'pskill \\hostname winlogon' might budge a server "stuck rebooting", but why?

18,096

What's happening is that the WinLogon service, the service that handles the logged in environment for RDP and local logins, is getting hung on shutdown for some reason. Could be some weird locking is going on that's preventing something critical from shutting down, or maybe the registry is still open somewhere. When you kill the winlogon service, it breaks the logjam so the reboot can move apace.

This will leave Event Log traces! In the Application Log, right before the reboot there will probably be some events describing why the machine couldn't go down just then.

The reason shutdown /m \\machine /r /f /t: 0 fails on you with that particular error message is that if the reboot has progressed past a certain point, it'll reject further reboot requests. The pskill method works because it isn't asking the machine to reboot, it's just knocking loose the process that's gumming up the reboot-in-progress.

Share:
18,096
Snoi
Author by

Snoi

Hosted Infrastructure Engineer

Updated on September 17, 2022

Comments

  • Snoi
    Snoi almost 2 years

    Question: Executing remote (Sysinternals) command... pskill \\machine winlogon ...can budge a server that is stuck rebooting, but how/why does this work? How do you know which service to kill?

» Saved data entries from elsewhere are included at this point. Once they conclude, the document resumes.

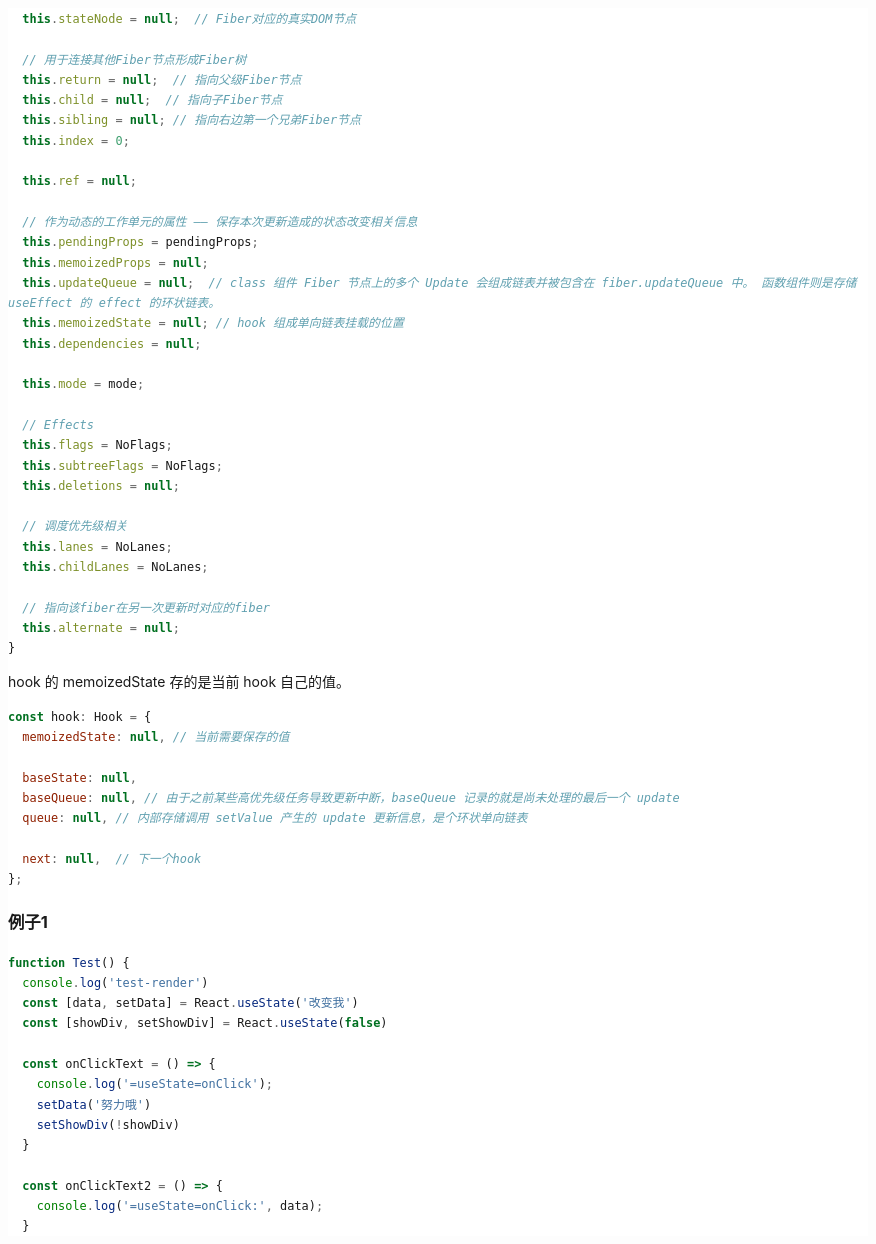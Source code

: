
 ```js
  this.stateNode = null;  // Fiber对应的真实DOM节点

  // 用于连接其他Fiber节点形成Fiber树
  this.return = null;  // 指向父级Fiber节点
  this.child = null;  // 指向子Fiber节点
  this.sibling = null; // 指向右边第一个兄弟Fiber节点
  this.index = 0;

  this.ref = null;

  // 作为动态的工作单元的属性 —— 保存本次更新造成的状态改变相关信息
  this.pendingProps = pendingProps;
  this.memoizedProps = null;
  this.updateQueue = null;  // class 组件 Fiber 节点上的多个 Update 会组成链表并被包含在 fiber.updateQueue 中。 函数组件则是存储 useEffect 的 effect 的环状链表。
  this.memoizedState = null; // hook 组成单向链表挂载的位置
  this.dependencies = null;

  this.mode = mode;

  // Effects
  this.flags = NoFlags;
  this.subtreeFlags = NoFlags;
  this.deletions = null;

  // 调度优先级相关
  this.lanes = NoLanes;
  this.childLanes = NoLanes;

  // 指向该fiber在另一次更新时对应的fiber
  this.alternate = null;
}
```

hook 的 memoizedState 存的是当前 hook 自己的值。
```js
const hook: Hook = {
  memoizedState: null, // 当前需要保存的值

  baseState: null,
  baseQueue: null, // 由于之前某些高优先级任务导致更新中断，baseQueue 记录的就是尚未处理的最后一个 update
  queue: null, // 内部存储调用 setValue 产生的 update 更新信息，是个环状单向链表

  next: null,  // 下一个hook
};
```

### 例子1
```js
function Test() {
  console.log('test-render')
  const [data, setData] = React.useState('改变我')
  const [showDiv, setShowDiv] = React.useState(false)

  const onClickText = () => {
    console.log('=useState=onClick');
    setData('努力哦')
    setShowDiv(!showDiv)
  }

  const onClickText2 = () => {
    console.log('=useState=onClick:', data);
  }

```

    To recreate (e.g.): You run Windows Update, allow a reboot, and ...NOTHING! RDP gets cut off but the server does not reboot. Just about every other service seems to stay up.

    Further Background: I've faced this problem on VMs hosted around the planet for some years, and used various sc.exe and shutdown commands to learn the state of and attempt remote reboot of servers in such a state, with limited success. Most datacentres don't offer any way to see the true console or power off/on such machines. They charge $$ for you to call them to do such simple things after hours, when you nearly always have to run your maint tasks.

    e.g.

    NET USE \\machine\IPC$ /USER:login password

    sc \\machine query RpcSs

    sc \\machine query TermService

    sc \\machine query wuauserv

    tasklist /s machine

    This occasionally works for me...

    shutdown /m \\machine /r /f /t: 0

    ...but more often than not it fails with: A system shutdown is in progress (1115).

    I found this question, and the answer by @Tweek, and it worked really well, but was I just lucky?

    Can not RDP to Win 2003 box or initiate remote restart

    @Tweek said to run: pskill \\hostname winlogon

    ...and that got me past this situation in a new way (Server 2008 R2 in my most recent case) - really useful! I just need to understand if I got lucky or there is more science here. What I'd like to know is why the winlogon process?

    @Livne said to use "tasklist /s HostName" to see what is the culprit, but how do you tell from the listed output? It's just a list of running tasks etc. From that I would not know what to look for, nor could I see anything about the winlogon process that suggested to my eyes that was the one to kill.

    Added to question later: Event log entries found on the target machine, from before and after executing pskill winlogon (remotely)...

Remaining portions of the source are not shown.